I figure by this time next year Manifold will be outselling (in unit volumes) all other GIS vendors combined.

26 August 2006

It Takes a Village (Reprise)

Before any comments arrive, I understand the irony of mentioning the Dimitri incident since I set myself up to “wrestle the pig”. Nevertheless, I started this blog to point out the sensationalism of a vocal minority so it comes with the territory. The good news is that the village has grown in the past year and it is more thorough than any single individual so I rarely feel the urge to post.
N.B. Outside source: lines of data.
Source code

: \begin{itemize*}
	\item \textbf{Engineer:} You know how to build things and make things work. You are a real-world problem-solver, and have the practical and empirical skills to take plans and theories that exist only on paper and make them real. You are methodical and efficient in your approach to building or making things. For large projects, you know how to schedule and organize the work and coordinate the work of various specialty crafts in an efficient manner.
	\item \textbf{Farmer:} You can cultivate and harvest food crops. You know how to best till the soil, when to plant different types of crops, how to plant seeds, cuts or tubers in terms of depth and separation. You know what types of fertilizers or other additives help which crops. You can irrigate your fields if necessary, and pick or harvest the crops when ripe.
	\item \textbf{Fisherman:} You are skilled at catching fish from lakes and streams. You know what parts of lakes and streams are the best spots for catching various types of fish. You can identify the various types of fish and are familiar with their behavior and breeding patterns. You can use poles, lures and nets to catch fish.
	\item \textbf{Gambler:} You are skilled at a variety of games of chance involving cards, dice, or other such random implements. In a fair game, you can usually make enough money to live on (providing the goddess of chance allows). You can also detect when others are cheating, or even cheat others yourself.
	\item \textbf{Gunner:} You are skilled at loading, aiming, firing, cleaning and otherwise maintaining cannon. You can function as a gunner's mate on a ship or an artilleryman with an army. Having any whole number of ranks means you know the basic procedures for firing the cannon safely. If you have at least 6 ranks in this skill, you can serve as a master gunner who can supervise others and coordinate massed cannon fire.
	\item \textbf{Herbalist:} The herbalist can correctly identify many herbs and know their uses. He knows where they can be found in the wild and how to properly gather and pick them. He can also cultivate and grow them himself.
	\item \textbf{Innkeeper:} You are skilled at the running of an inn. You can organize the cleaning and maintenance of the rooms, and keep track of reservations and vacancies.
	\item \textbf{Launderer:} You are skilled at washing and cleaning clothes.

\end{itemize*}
Hopefully, my previous post brought a few smiles and caused others to pause and reflect.

Since I expect a reply from Dimitri, I suggest that he quantify his comment, “the company has so much money flooding in that …” As someone involved with procuring enterprise software, I’d like to know the level of the flood waters and how fast they’re rising before I reallocate resources.

It Takes a Village to Raise A …

I’ve been stirred awake from my five month siesta to document the latest Dimitri Rotow sighting outside of the Manifold-Davidian Compound in Mount Carmel Center, Texas. Err, I mean Carson City, Nevada. The comments on James Fee’s blog just keep piling on.

It’s nostalgic since a Dimitri rant was one of the primary drivers for starting Topology Errors. I referred to Dimitri as the Unamapper in a post last year since his writing reminded me of the Unabomber Manifesto. At that time, I didn’t know that Dimitri (age 51) and Ted Kaczynski (age 64) were both Harvard graduates.

The comment trail with Dimitri’s conduct and the upshot reaction fascinates me. It’s like observing a mystical creature carve out an existence within a hostile environment. Frankenstein versus the villagers is the image that comes to mind. I simply had to learn more about Dimitri. A Google search yielded an eight year old photo and short bio.

It would be entertaining to pile onto the comment list and point out logic errors (both Dimitri’s and others) and use phrases like Jump the Couch or Goodwin’s Law. But I won’t since the villagers are handling that job.

After I finished reading the comments, I was a bit disappointed in myself for wasting time with my prurient interest. In contrast, I admired those who decided not to join in and “wrestle the pig”.

But upon further reflection, this incident shows the value of the GIS blogosphere as a village. This discussion has value once you strip out the hyperbole. Different beliefs become articulated. The village embraces some and challenges others. Most established or honorable press won’t touch this sort of topic because of the mud involved.

But the village can address this type of topic. Participants who use the discussion to examine their beliefs and test their assumptions win since they learn and grow. Those who don’t learn and grow appear stiff and inhuman. And the village decides who is the sage, who is the fool, and who is the menace.

Note: I only moderate comments to filter spam and haven’t yet modified or deleted a single one related to the discussion.